GOAL OF THE EXERCISE: Search the records below for "installers"; copy each line that has it.

--------------------------------------------------

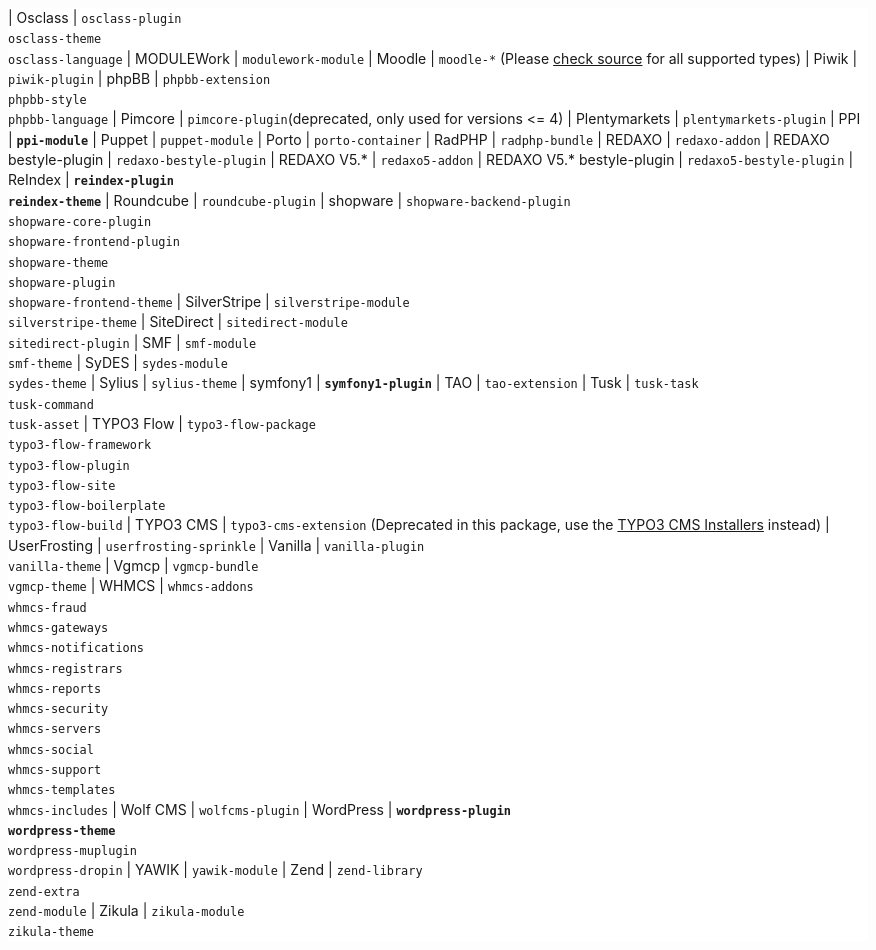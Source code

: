 | Osclass      | `osclass-plugin`<br>`osclass-theme`<br>`osclass-language`
| MODULEWork   | `modulework-module`
| Moodle       | `moodle-*` (Please [check source](https://raw.githubusercontent.com/composer/installers/master/src/Composer/Installers/MoodleInstaller.php) for all supported types)
| Piwik        | `piwik-plugin`
| phpBB        | `phpbb-extension`<br>`phpbb-style`<br>`phpbb-language`
| Pimcore      | `pimcore-plugin`(deprecated, only used for versions <= 4) 
| Plentymarkets      | `plentymarkets-plugin`
| PPI          | **`ppi-module`**
| Puppet       | `puppet-module`
| Porto        | `porto-container`
| RadPHP       | `radphp-bundle`
| REDAXO       | `redaxo-addon`
| REDAXO bestyle-plugin | `redaxo-bestyle-plugin`
| REDAXO V5.*  | `redaxo5-addon`
| REDAXO V5.*  bestyle-plugin  | `redaxo5-bestyle-plugin`
| ReIndex      | **`reindex-plugin`** <br> **`reindex-theme`**
| Roundcube    | `roundcube-plugin`
| shopware     | `shopware-backend-plugin`<br/>`shopware-core-plugin`<br/>`shopware-frontend-plugin`<br/>`shopware-theme`<br/>`shopware-plugin`<br/>`shopware-frontend-theme`
| SilverStripe | `silverstripe-module`<br>`silverstripe-theme`
| SiteDirect   | `sitedirect-module`<br>`sitedirect-plugin`
| SMF          | `smf-module`<br>`smf-theme`
| SyDES        | `sydes-module`<br>`sydes-theme`
| Sylius       | `sylius-theme`
| symfony1     | **`symfony1-plugin`**
| TAO          | `tao-extension`
| Tusk         | `tusk-task`<br>`tusk-command`<br>`tusk-asset`
| TYPO3 Flow   | `typo3-flow-package`<br>`typo3-flow-framework`<br>`typo3-flow-plugin`<br>`typo3-flow-site`<br>`typo3-flow-boilerplate`<br>`typo3-flow-build`
| TYPO3 CMS    | `typo3-cms-extension` (Deprecated in this package, use the [TYPO3 CMS Installers](https://packagist.org/packages/typo3/cms-composer-installers) instead)
| UserFrosting | `userfrosting-sprinkle`
| Vanilla      | `vanilla-plugin`<br>`vanilla-theme`
| Vgmcp        | `vgmcp-bundle`<br>`vgmcp-theme`
| WHMCS        | `whmcs-addons`<br>`whmcs-fraud`<br>`whmcs-gateways`<br>`whmcs-notifications`<br>`whmcs-registrars`<br>`whmcs-reports`<br>`whmcs-security`<br>`whmcs-servers`<br>`whmcs-social`<br>`whmcs-support`<br>`whmcs-templates`<br>`whmcs-includes`
| Wolf CMS     | `wolfcms-plugin`
| WordPress    | <b>`wordpress-plugin`<br>`wordpress-theme`</b><br>`wordpress-muplugin`<br>`wordpress-dropin`
| YAWIK        | `yawik-module`
| Zend         | `zend-library`<br>`zend-extra`<br>`zend-module`
| Zikula       | `zikula-module`<br>`zikula-theme`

--------------------------------------------------

OUTPUT BELOW:
| Moodle       | `moodle-*` (Please [check source](https://raw.githubusercontent.com/composer/installers/master/src/Composer/Installers/MoodleInstaller.php) for all supported types)
| TYPO3 CMS    | `typo3-cms-extension` (Deprecated in this package, use the [TYPO3 CMS Installers](https://packagist.org/packages/typo3/cms-composer-installers) instead)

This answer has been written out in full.